**** Dataset records

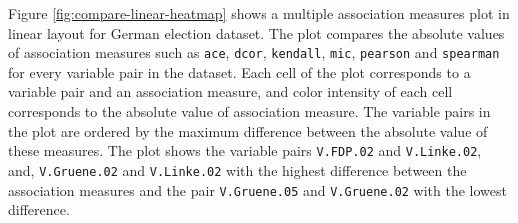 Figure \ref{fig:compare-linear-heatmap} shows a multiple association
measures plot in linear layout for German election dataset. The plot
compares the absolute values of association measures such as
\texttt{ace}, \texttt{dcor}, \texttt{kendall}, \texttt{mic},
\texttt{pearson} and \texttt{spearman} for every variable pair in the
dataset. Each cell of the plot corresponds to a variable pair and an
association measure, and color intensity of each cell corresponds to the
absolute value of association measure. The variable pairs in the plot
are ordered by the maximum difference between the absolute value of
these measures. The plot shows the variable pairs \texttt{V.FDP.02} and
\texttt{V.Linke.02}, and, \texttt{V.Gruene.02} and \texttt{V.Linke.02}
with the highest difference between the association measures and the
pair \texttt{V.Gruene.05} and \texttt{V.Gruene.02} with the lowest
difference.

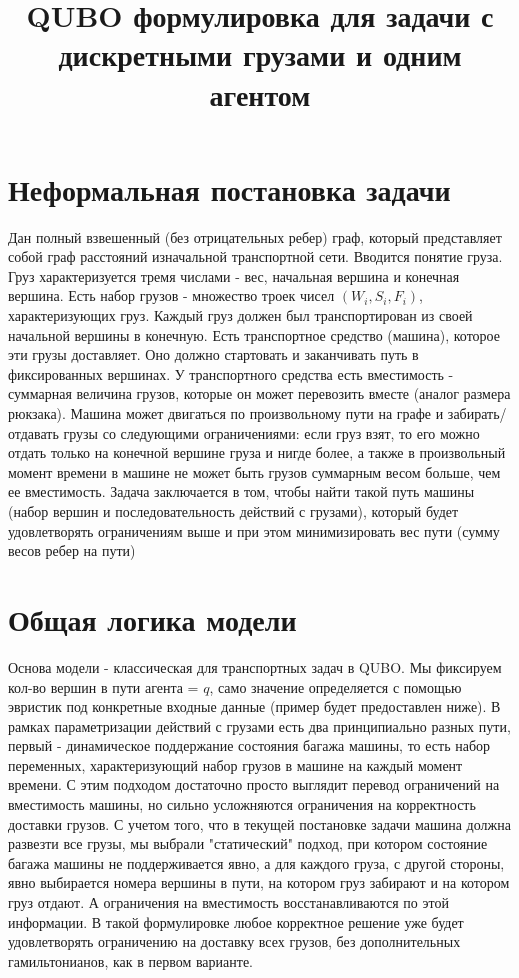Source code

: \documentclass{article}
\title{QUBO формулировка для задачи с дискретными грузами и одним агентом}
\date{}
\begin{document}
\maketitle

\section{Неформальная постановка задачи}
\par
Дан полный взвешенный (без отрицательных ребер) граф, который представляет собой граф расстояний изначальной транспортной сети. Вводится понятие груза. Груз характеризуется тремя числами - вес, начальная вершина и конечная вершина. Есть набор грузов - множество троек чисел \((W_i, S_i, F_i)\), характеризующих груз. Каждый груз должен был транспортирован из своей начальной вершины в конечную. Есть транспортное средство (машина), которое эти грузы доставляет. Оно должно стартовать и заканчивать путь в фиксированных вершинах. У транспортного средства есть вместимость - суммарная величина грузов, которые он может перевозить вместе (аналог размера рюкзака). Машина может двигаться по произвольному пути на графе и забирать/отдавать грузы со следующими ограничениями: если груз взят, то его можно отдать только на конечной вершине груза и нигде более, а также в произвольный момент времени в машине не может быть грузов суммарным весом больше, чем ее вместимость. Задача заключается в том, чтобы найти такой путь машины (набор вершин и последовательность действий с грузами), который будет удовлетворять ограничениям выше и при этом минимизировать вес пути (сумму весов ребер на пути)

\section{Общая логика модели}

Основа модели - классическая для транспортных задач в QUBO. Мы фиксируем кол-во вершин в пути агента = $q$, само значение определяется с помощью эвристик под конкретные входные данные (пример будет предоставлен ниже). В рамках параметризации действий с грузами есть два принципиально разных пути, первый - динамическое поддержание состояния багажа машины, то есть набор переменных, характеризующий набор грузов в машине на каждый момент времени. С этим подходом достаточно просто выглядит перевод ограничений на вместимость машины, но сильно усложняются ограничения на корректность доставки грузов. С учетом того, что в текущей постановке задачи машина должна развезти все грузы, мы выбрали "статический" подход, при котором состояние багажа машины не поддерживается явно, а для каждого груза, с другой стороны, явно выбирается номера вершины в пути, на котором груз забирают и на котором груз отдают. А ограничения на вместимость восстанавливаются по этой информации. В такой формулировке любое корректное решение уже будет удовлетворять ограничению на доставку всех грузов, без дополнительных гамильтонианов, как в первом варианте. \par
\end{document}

********

Task to carry out –
Looking at the entries above, copy out every line in which "absolute" occurs.

Task answer –
compares the absolute values of association measures such as
absolute value of association measure. The variable pairs in the plot
are ordered by the maximum difference between the absolute value of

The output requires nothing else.